3D Semantic Segmentation (only for ScanNet)
python scripts/language/evaluate.py <dataset-dir> \
--vis <evaluation-folder/vis> \ # the folder to save the visualization results.
--workspace <workspace> \
--out <evaluation-folder> \ # the folder to save the evaluation results.
--label-map <label-map> \
--feature-checkpoint <lseg-weights> \
--pc # the flag to 3D semantic segmentation.
3D interactive segmentation
We provide a demo UI script of interactive open-vocabulary segmentation on pointclouds of ScanNet scenes.

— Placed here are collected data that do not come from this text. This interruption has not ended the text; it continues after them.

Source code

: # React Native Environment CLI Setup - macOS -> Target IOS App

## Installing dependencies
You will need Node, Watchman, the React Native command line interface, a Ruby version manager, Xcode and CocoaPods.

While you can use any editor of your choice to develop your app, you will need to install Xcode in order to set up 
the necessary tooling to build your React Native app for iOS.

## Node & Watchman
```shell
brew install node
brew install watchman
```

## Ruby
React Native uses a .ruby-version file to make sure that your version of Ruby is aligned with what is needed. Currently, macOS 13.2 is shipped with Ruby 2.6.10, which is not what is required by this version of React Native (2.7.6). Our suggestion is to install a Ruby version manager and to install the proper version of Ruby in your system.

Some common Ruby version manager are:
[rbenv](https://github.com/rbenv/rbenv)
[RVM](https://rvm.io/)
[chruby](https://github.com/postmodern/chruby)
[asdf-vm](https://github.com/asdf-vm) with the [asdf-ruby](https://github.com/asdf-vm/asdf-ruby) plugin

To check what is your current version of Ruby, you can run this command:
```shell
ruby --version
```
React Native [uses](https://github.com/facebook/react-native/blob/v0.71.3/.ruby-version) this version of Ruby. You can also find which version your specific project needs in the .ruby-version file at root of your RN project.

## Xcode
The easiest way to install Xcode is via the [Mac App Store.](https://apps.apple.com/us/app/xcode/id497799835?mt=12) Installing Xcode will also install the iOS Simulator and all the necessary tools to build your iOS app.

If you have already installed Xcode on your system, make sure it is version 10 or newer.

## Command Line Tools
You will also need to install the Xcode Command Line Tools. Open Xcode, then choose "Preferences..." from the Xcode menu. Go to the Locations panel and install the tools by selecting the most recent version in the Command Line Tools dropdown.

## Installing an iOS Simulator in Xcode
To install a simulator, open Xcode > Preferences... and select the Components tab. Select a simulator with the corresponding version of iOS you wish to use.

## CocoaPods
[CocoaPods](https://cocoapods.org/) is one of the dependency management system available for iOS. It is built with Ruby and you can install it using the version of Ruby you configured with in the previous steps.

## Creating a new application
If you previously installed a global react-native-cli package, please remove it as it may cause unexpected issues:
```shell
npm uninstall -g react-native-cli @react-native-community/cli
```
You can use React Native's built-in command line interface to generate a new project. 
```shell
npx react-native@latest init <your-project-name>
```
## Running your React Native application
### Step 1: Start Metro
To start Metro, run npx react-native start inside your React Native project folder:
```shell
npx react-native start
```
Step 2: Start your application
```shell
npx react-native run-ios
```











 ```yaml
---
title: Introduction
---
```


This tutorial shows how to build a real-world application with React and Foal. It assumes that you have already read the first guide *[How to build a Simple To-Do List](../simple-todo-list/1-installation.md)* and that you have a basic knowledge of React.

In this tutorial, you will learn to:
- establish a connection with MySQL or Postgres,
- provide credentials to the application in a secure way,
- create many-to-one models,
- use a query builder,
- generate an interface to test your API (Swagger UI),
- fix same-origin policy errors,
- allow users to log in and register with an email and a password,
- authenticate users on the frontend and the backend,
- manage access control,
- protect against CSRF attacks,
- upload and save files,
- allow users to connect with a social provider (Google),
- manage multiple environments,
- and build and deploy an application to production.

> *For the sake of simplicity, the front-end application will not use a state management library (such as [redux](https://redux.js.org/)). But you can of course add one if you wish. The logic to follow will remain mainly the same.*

python scripts/demo_ui.py <dataset-dir>/<scene> \
--workspace <workspace> \
--checkpoint <lseg-weights>
demo_ui.mp4
Citation
If you find our code or paper useful, please cite:
@article{Chen2024PVLFF,
author = {Chen, Haoran and Blomqvist, Kenneth and Milano, Francesco and Siegwart, Roland},
title = {Panoptic Vision-Language Feature Fields},
journal = {IEEE Robotics and Automation Letters (RA-L)},
volume = {9},
number = {3},
pages = {2144--2151},
year = {2024}
}
Acknowledgements
A large part of the code is based on Autolabel:
-
K. Blomqvist, L. Ott, J. J. Chung, and R. Siegwart, "Baking in the Feature: Accelerating Volumetric Segmentation by Rendering Feature Maps", in IEEE/RSJ International Conference on Intelligent Robots and Systems (IROS), 2023 - Link
-
K. Blomqvist, F. Milano, J. J. Chung, L. Ott, and R. Siegwart, "Neural Implicit Vision-Language Feature Fields", in IEEE/RSJ International Conference on Intelligent Robots and Systems (IROS), 2023 - Link
Our code uses our customized version of torch-ngp
as the underlying NeRF framework. Big thanks to Jiaxiang Tang for releasing the initial implementation.